[Records drawn from a dataset]
*** Begin section ***
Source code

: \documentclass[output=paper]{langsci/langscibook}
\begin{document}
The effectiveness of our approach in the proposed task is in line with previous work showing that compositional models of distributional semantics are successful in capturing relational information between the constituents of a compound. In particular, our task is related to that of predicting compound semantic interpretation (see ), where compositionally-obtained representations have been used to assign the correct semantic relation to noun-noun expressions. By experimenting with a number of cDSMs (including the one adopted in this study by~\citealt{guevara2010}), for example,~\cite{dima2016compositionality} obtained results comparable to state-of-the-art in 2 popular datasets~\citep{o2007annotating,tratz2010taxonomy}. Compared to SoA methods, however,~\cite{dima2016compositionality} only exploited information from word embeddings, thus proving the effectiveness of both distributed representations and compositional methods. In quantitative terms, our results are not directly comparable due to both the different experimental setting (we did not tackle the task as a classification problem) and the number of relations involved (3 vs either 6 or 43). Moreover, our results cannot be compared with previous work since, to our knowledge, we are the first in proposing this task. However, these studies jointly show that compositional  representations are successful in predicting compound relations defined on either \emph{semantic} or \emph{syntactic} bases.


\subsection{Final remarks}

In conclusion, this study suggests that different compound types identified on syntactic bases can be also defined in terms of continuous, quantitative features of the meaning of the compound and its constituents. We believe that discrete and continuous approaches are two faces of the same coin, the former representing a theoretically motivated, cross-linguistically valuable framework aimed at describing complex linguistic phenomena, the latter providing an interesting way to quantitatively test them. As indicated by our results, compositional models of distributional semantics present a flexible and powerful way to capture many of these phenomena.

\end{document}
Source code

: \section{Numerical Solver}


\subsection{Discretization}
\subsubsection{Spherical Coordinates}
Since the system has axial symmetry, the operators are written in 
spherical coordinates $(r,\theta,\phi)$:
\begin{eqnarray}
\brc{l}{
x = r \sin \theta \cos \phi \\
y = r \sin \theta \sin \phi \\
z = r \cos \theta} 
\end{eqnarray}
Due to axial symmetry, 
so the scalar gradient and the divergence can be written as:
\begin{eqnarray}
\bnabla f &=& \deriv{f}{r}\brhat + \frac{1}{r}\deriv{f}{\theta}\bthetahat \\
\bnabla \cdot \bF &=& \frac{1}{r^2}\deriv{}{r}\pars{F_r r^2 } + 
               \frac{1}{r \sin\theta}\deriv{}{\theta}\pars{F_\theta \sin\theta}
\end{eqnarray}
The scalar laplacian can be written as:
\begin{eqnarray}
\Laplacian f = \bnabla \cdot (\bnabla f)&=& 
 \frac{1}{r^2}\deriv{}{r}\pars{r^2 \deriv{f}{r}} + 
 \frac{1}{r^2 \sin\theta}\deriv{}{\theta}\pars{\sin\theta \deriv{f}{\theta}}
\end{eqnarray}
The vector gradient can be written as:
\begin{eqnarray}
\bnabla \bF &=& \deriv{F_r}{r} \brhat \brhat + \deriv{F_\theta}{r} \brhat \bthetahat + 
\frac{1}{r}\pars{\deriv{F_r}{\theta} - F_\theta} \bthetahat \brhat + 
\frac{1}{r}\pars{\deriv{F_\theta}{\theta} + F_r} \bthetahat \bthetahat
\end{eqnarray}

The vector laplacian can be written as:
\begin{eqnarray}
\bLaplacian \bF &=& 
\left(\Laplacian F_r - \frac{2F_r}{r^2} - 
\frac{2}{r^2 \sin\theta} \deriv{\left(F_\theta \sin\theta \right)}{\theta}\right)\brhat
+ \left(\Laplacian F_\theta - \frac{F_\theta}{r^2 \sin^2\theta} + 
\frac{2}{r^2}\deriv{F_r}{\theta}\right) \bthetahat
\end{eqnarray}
*** End section ***
* **PROBLEM TO WORK ON**:
Wherever the string "right" occurs in the records above, copy that line.

* **YOUR RESPONSE**:
\frac{2}{r^2 \sin\theta} \deriv{\left(F_\theta \sin\theta \right)}{\theta}\right)\brhat
\frac{2}{r^2}\deriv{F_r}{\theta}\right) \bthetahat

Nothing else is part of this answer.